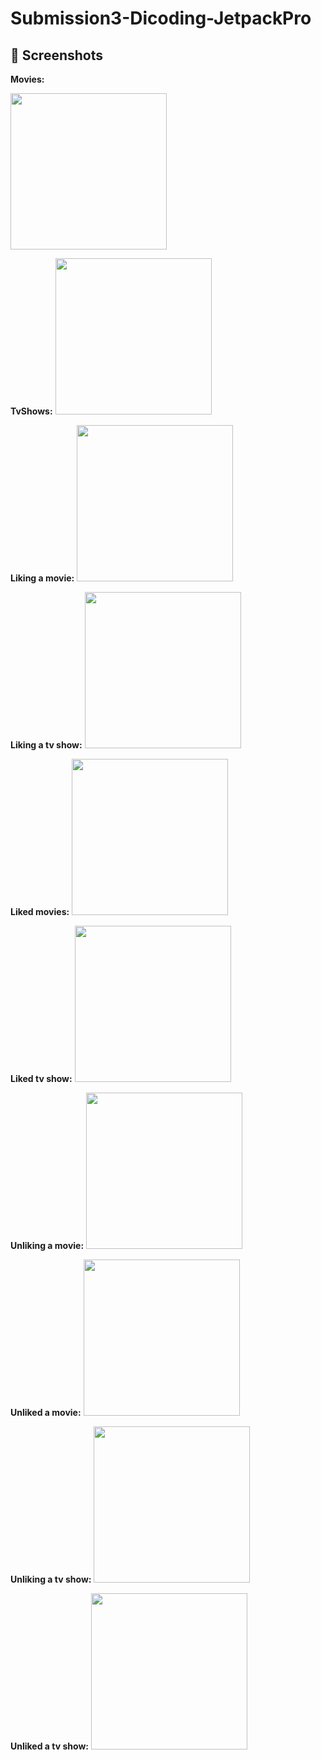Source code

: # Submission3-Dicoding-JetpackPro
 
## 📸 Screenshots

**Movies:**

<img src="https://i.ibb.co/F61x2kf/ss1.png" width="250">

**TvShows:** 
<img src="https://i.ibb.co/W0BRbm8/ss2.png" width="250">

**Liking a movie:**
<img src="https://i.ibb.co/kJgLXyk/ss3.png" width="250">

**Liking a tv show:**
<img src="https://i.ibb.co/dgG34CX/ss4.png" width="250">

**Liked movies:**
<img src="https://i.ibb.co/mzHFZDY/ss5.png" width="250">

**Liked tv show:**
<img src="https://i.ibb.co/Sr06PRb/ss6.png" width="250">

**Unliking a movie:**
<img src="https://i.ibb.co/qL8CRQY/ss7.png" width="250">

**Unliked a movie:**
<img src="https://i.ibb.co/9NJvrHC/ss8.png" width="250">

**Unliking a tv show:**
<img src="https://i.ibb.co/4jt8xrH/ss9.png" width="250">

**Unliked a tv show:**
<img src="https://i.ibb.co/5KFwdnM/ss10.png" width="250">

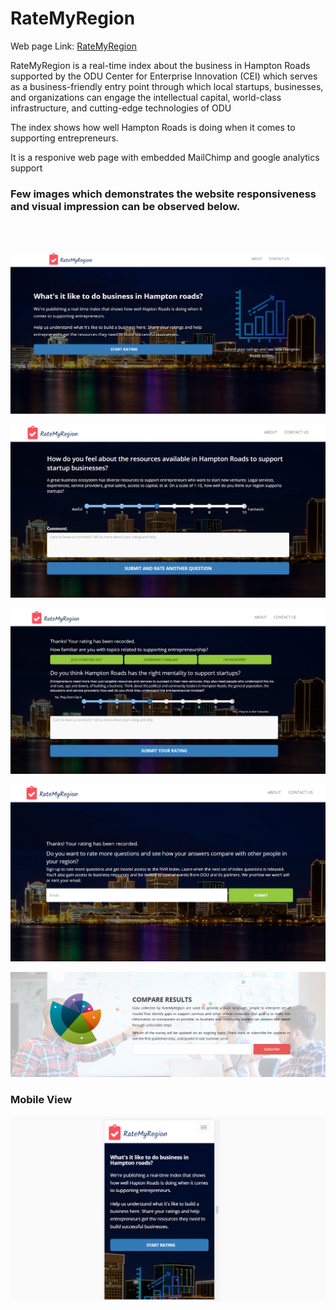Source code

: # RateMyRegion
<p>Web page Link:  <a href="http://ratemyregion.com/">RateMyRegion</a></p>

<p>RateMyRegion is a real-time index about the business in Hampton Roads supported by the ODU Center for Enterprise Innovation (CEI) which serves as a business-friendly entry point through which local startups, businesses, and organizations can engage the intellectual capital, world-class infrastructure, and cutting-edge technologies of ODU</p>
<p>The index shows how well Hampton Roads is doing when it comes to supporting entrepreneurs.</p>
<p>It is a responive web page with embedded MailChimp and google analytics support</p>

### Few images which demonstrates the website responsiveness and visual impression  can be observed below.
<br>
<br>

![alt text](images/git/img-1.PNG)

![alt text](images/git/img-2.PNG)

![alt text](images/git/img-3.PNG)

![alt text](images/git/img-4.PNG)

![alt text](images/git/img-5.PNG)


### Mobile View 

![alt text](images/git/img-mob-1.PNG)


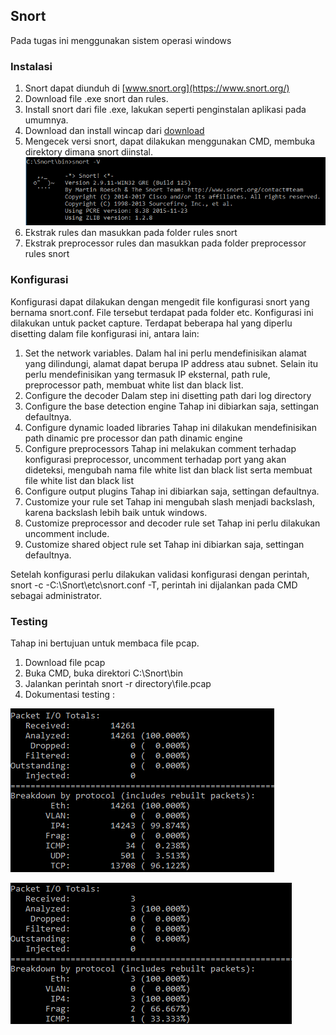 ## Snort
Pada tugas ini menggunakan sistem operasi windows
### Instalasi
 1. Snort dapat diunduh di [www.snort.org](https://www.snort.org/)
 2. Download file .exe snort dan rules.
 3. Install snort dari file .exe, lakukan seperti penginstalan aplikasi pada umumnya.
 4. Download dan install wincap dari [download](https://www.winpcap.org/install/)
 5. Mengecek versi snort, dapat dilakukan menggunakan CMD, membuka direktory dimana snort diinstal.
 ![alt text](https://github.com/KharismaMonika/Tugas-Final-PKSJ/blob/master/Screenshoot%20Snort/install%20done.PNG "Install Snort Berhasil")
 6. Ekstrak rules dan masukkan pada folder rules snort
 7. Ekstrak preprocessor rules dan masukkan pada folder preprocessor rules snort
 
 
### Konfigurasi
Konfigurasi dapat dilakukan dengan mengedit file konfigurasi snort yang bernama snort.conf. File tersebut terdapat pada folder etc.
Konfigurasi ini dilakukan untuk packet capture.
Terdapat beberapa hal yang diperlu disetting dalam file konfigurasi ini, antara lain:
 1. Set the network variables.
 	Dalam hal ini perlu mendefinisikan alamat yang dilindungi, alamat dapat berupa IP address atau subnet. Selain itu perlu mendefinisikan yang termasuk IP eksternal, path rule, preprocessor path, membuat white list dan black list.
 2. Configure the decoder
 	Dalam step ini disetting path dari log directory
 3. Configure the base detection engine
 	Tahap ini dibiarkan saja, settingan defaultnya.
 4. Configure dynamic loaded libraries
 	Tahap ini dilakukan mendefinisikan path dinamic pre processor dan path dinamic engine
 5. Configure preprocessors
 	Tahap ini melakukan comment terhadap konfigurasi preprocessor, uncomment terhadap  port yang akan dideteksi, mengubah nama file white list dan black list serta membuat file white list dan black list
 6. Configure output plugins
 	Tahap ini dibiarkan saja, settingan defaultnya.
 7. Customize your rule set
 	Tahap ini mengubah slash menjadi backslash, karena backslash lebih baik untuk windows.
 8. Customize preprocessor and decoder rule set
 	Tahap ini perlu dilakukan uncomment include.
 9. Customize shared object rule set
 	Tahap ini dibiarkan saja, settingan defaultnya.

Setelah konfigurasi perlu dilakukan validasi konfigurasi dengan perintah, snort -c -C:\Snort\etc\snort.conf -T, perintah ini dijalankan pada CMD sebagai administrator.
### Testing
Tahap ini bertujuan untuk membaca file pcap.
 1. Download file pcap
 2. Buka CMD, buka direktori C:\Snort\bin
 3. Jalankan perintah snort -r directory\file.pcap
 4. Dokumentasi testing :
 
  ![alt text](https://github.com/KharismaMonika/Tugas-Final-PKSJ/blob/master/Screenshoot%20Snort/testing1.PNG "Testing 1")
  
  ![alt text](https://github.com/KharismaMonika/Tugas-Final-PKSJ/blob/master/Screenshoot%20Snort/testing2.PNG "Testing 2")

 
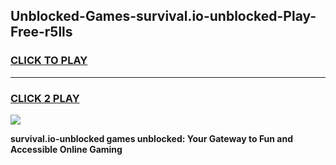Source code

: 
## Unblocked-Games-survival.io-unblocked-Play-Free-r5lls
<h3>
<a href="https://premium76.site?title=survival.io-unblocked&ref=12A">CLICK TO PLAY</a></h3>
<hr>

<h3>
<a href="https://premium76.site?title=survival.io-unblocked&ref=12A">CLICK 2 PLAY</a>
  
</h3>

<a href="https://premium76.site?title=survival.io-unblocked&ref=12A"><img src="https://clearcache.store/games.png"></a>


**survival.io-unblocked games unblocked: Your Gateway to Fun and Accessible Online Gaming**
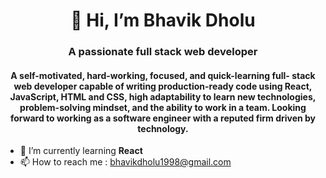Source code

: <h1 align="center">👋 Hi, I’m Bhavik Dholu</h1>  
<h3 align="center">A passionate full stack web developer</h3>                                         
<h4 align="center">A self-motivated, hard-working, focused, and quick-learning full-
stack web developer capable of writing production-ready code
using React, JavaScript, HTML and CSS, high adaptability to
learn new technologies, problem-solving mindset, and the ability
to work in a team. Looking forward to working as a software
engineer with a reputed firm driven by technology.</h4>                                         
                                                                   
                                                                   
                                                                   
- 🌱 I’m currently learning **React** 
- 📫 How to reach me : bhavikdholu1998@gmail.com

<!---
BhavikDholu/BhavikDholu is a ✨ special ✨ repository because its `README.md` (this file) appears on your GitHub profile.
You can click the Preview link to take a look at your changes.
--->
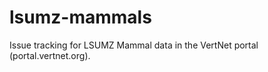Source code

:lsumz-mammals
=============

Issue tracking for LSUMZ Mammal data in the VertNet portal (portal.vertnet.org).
● ● ● ●
ASSIGNED TASK -
Copy each line of the listing that carries the string "mengubah".

OUTPUT BELOW -
 	Tahap ini melakukan comment terhadap konfigurasi preprocessor, uncomment terhadap  port yang akan dideteksi, mengubah nama file white list dan black list serta membuat file white list dan black list
 	Tahap ini mengubah slash menjadi backslash, karena backslash lebih baik untuk windows.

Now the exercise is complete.